Records excerpted from a collection
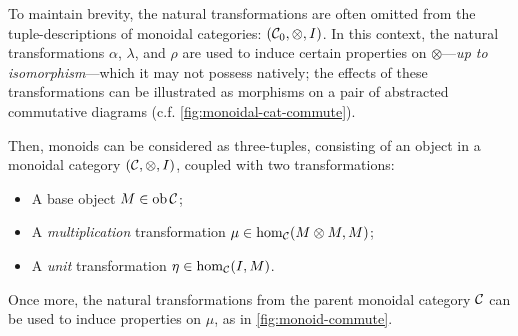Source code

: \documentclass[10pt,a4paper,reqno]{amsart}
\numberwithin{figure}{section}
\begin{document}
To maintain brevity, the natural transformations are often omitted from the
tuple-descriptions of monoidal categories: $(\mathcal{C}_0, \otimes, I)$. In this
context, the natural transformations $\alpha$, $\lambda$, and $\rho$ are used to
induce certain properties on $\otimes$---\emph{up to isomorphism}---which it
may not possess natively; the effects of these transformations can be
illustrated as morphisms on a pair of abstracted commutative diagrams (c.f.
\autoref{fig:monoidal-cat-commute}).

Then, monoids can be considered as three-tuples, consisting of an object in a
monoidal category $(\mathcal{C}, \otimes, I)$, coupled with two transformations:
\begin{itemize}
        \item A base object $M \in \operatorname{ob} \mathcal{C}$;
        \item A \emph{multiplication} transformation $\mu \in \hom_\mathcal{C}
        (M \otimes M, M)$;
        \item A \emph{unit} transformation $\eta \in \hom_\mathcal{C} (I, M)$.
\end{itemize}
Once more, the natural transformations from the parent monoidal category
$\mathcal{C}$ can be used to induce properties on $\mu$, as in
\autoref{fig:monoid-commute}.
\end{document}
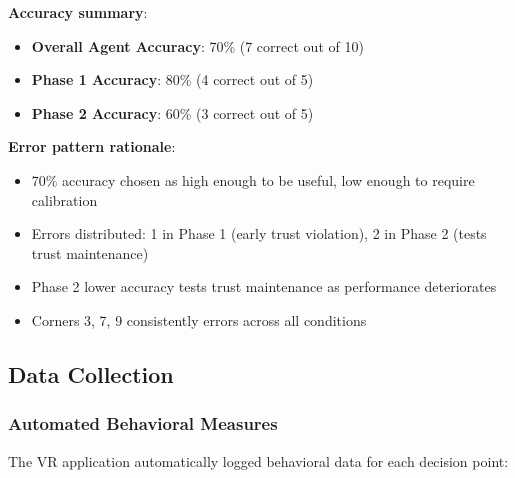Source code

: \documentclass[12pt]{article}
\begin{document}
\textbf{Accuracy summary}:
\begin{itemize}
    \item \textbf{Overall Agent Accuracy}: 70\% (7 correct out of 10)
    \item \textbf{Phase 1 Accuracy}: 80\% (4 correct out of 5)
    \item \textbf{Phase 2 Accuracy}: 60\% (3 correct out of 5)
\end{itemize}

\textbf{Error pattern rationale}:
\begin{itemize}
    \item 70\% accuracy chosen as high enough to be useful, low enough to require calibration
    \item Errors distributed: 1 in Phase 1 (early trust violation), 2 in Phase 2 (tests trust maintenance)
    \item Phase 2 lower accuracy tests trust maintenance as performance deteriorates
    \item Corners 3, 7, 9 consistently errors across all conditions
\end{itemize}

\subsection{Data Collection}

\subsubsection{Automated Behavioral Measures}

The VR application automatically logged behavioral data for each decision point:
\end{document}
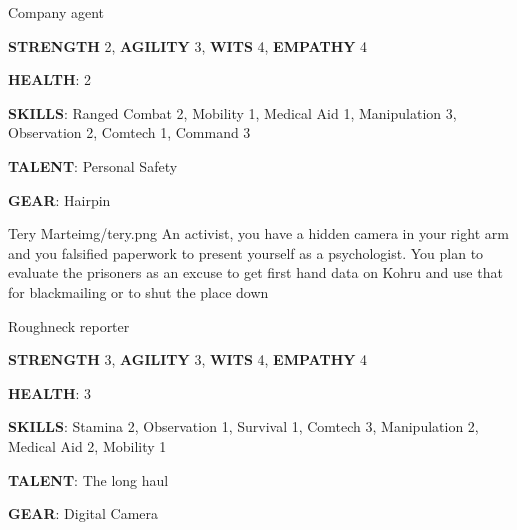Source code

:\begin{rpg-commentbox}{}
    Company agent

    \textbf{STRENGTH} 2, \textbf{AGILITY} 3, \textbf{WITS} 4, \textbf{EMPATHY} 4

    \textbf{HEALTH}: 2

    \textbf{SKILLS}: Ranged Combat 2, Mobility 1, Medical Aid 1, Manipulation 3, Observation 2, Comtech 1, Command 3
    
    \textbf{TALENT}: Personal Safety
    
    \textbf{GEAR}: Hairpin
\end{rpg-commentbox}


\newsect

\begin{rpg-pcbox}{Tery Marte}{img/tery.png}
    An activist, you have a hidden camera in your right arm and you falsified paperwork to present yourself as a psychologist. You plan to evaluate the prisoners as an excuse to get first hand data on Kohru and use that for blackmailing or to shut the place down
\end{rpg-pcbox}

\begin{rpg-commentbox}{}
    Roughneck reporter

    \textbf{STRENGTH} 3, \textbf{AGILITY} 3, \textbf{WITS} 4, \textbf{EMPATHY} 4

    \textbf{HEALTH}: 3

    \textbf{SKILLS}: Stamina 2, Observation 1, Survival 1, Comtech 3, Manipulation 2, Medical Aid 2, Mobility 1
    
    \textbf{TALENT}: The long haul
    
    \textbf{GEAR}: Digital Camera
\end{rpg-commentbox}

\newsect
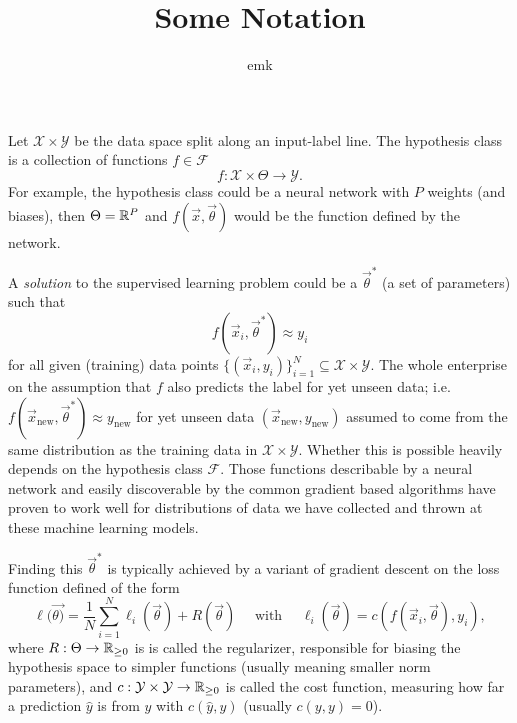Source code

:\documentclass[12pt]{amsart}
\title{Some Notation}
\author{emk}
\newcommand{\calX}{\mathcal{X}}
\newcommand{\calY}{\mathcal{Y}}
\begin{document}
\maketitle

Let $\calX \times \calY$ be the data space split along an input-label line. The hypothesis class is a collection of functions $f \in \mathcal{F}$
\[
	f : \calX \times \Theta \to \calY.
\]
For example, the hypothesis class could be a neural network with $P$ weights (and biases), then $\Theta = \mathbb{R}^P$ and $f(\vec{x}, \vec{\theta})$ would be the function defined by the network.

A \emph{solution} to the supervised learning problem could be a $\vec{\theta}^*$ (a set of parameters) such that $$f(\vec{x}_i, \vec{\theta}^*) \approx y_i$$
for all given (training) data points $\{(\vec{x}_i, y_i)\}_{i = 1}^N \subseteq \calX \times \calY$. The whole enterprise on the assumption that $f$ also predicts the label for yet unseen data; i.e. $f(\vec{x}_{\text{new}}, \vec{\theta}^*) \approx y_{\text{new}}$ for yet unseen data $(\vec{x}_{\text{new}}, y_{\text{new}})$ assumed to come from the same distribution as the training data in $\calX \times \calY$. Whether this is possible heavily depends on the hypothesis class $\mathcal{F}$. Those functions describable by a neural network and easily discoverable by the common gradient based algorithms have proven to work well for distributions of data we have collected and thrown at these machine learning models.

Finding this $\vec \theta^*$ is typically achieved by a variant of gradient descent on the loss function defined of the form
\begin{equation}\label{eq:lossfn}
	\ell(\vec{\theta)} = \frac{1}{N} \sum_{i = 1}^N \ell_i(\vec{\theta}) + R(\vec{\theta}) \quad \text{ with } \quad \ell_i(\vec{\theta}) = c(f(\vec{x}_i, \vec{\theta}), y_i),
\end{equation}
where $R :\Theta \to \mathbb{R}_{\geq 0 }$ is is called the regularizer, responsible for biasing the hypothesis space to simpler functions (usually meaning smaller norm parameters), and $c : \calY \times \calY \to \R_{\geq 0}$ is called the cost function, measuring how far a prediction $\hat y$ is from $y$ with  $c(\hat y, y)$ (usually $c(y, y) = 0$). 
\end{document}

> **The task**: Reproduce every line from the preceding data in which the word "Comtech" can be found.

> **Output for this task**:
    \textbf{SKILLS}: Ranged Combat 2, Mobility 1, Medical Aid 1, Manipulation 3, Observation 2, Comtech 1, Command 3
    \textbf{SKILLS}: Stamina 2, Observation 1, Survival 1, Comtech 3, Manipulation 2, Medical Aid 2, Mobility 1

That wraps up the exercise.